Com justiça se escreveu que “somente os números não representam com clareza este fato: enquanto se produzem (na verdade existem há um século) novos fenômenos de aristocracia operária alimentada pelo chauvinismo monetário de Merkel, uma parte consistente do eleitorado não se deixa encantar e contribuir com uma oposição de esquerda”, como ocorre em muitos outros países da UE, onde alcança em torno de 10%, com perspectivas ainda mais elevadas na Grécia, em Portugal, no Chipre…
Portanto, as nossas congratulações aos companheiros e companheiras da Linke e os votos fraternos dos comunistas italianos por este resultado e pelas batalhas que os aguardam, na perspectiva comum da construção de novos e mais avançados equilíbrios em níveis europeu e mundial.

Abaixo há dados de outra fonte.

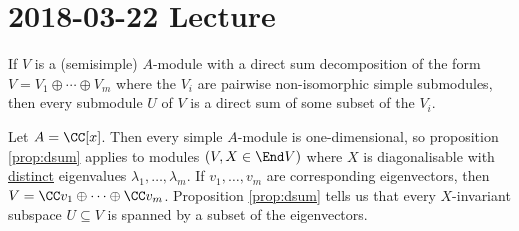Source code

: \section{2018-03-22 Lecture}

\begin{prop}\label{prop:dsum}
	If $V$ is a (semisimple) $A$-module with a direct sum decomposition of the form $V = V_1 \oplus \cdots \oplus V_m$ where the $V_i$ are pairwise non-isomorphic simple submodules, then every submodule $U$ of $V$ is a direct sum of some subset of the $V_i$.
\end{prop}

\begin{cor}
	Let $A = \CC[x]$.
	Then every simple $A$-module is one-dimensional, so proposition \ref{prop:dsum} applies to modules $(V,X \in \End V)$ where $X$ is diagonalisable with \underline{distinct} eigenvalues $\lambda_1,\ldots,\lambda_m$.
	If $v_1,\ldots,v_m$ are corresponding eigenvectors, then $V = \CC v_1 \oplus \cdots \oplus \CC v_m$.
	Proposition \ref{prop:dsum} tells us that every $X$-invariant subspace $U \subseteq V$ is spanned by a subset of the eigenvectors.
\end{cor}

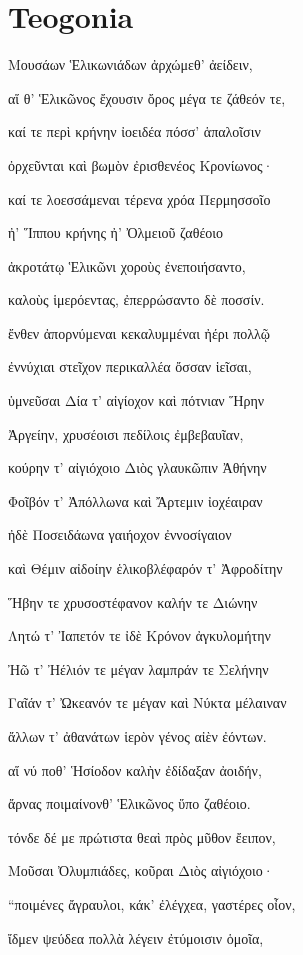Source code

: \part{Teogonia}


\begin{pages}
    \begin{Leftside}
        \beginnumbering
            \pstart
				\Porson
Μουσάων Ἑλικωνιάδων ἀρχώμεθ' ἀείδειν,

αἵ θ' Ἑλικῶνος ἔχουσιν ὄρος μέγα τε ζάθεόν τε, 

καί τε περὶ κρήνην ἰοειδέα πόσσ' ἁπαλοῖσιν

ὀρχεῦνται καὶ βωμὸν ἐρισθενέος Κρονίωνος·

καί τε λοεσσάμεναι τέρενα χρόα Περμησσοῖο 

ἠ' Ἵππου κρήνης ἠ' Ὀλμειοῦ ζαθέοιο

ἀκροτάτῳ Ἑλικῶνι χοροὺς ἐνεποιήσαντο,

καλοὺς ἱμερόεντας, ἐπερρώσαντο δὲ ποσσίν.

ἔνθεν ἀπορνύμεναι κεκαλυμμέναι ἠέρι πολλῷ 

ἐννύχιαι στεῖχον περικαλλέα ὄσσαν ἱεῖσαι, 

ὑμνεῦσαι Δία τ' αἰγίοχον καὶ πότνιαν Ἥρην

Ἀργείην, χρυσέοισι πεδίλοις ἐμβεβαυῖαν, 

κούρην τ' αἰγιόχοιο Διὸς γλαυκῶπιν Ἀθήνην

Φοῖβόν τ' Ἀπόλλωνα καὶ Ἄρτεμιν ἰοχέαιραν

ἠδὲ Ποσειδάωνα γαιήοχον ἐννοσίγαιον  

καὶ Θέμιν αἰδοίην ἑλικοβλέφαρόν τ' Ἀφροδίτην

Ἥβην τε χρυσοστέφανον καλήν τε Διώνην

Λητώ τ' Ἰαπετόν τε ἰδὲ Κρόνον ἀγκυλομήτην

Ἠῶ τ' Ἠέλιόν τε μέγαν λαμπράν τε Σελήνην

Γαῖάν τ' Ὠκεανόν τε μέγαν καὶ Νύκτα μέλαιναν 

ἄλλων τ' ἀθανάτων ἱερὸν γένος αἰὲν ἐόντων.

αἵ νύ ποθ' Ἡσίοδον καλὴν ἐδίδαξαν ἀοιδήν,

ἄρνας ποιμαίνονθ' Ἑλικῶνος ὕπο ζαθέοιο.

τόνδε δέ με πρώτιστα θεαὶ πρὸς μῦθον ἔειπον,

Μοῦσαι Ὀλυμπιάδες, κοῦραι Διὸς αἰγιόχοιο·  

``ποιμένες ἄγραυλοι, κάκ' ἐλέγχεα, γαστέρες οἶον,

ἴδμεν ψεύδεα πολλὰ λέγειν ἐτύμοισιν ὁμοῖα,


\end{Leftside}
\end{pages}
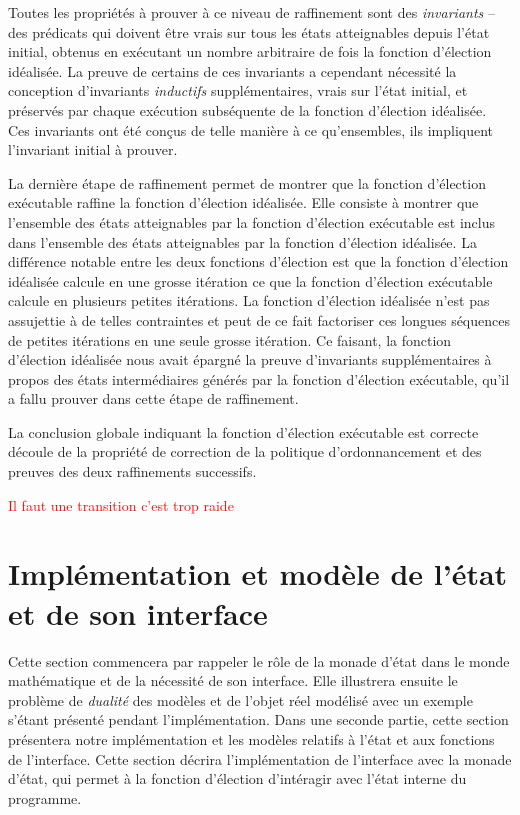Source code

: 	Toutes les propriétés à prouver à ce niveau de raffinement sont des \emph{invariants} -- des prédicats qui doivent être vrais sur tous les états atteignables depuis l'état initial, obtenus en exécutant un nombre arbitraire de fois la fonction d'élection idéalisée. La preuve de certains de ces invariants a cependant nécessité la conception d'invariants \emph{inductifs} supplémentaires, vrais sur l'état initial, et préservés par chaque exécution subséquente de la fonction d'élection idéalisée. Ces invariants ont été conçus de telle manière à ce qu'ensembles, ils impliquent l'invariant initial à prouver.

	La dernière étape de raffinement permet de montrer que la fonction d'élection exécutable raffine la fonction d'élection idéalisée. Elle consiste à montrer que l'ensemble des états atteignables par la fonction d'élection exécutable est inclus dans l'ensemble des états atteignables par la fonction d'élection idéalisée. 
	La différence notable entre les deux fonctions d'élection est que la fonction d'élection idéalisée calcule en une grosse itération ce que la fonction d'élection exécutable calcule en plusieurs petites itérations. La fonction d'élection idéalisée n'est pas assujettie à de telles contraintes et peut de ce fait factoriser ces longues séquences de petites itérations en une seule grosse itération. Ce faisant, la fonction d'élection idéalisée nous avait épargné la preuve d'invariants supplémentaires à propos des états intermédiaires générés par la fonction d'élection exécutable, qu'il a fallu prouver dans cette étape de raffinement.

	La conclusion globale indiquant la fonction d'élection exécutable est correcte découle de la propriété de correction de la politique d'ordonnancement et des preuves des deux raffinements successifs.

	\textcolor{red}{Il faut une transition c'est trop raide}

	\section{Implémentation et modèle de l'état et de son interface}

	Cette section commencera par rappeler le rôle de la monade d'état dans le monde mathématique et de la nécessité de son interface. Elle illustrera ensuite le problème de \emph{dualité} des modèles et de l'objet réel modélisé avec un exemple s'étant présenté pendant l'implémentation.
	Dans une seconde partie, cette section présentera notre implémentation et les modèles relatifs à l'état et aux fonctions de l'interface.
	Cette section décrira l'implémentation de l'interface avec la monade d'état, qui permet à la fonction d'élection d'intéragir avec l'état interne du programme.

De um modo mais geral o resultado das eleições na Alemanha induzem a refletir – sem para-choques de autoconsolação – sobre a orientação de conjunto de autoconservação social corporativa, em face da crise do sistema capitalista mundial, da maioria das classes média e média-alta (e também de camadas de trabalhadores), na Alemanha, mas também em boa parte dos países que formam o coração do sistema capitalista e imperialista mundial. E os perigos que isto comporta, também em termos de estabilização de orientações conservadoras ou reacionárias de massa, e de indiferença destes povos ao tema da paz e da guerra, quando esta não os envolve diretamente, não provoca mortes na própria pátria, e se abate sobre os povos e países de outras regiões do mundo.
Trata-se de dinâmicas que, por exemplo na Itália, tragicamente explicam o persistente apoio social a Berlusconi e o crescente deslocamento centrista e moderado do PD, que por solicitação do grande regente estratégico, o presidente Napolitano, se moveu e se move na lógica da Grande coalizão do sistema.
Nesta situação, também na Itália, a primeira tarefa dos comunistas e dos progressistas é a de unir-se, até mesmo para não desaparecer, e trabalhar juntos por uma contraofensiva social e política de luta que – desde a oposição – reorganize e represente os interesses da classe mais subordinada e golpeada pela crise. Não será fácil, e se tratará de um trabalho de longo fôlego. Comecemos ao menos a dar os primeiros passos na direção correta.
(*) Fausto Sorini é membro da Direção Nacional do Partido dos Comunistas Italianos (PdCI). Tradução de José Reinaldo Carvalho.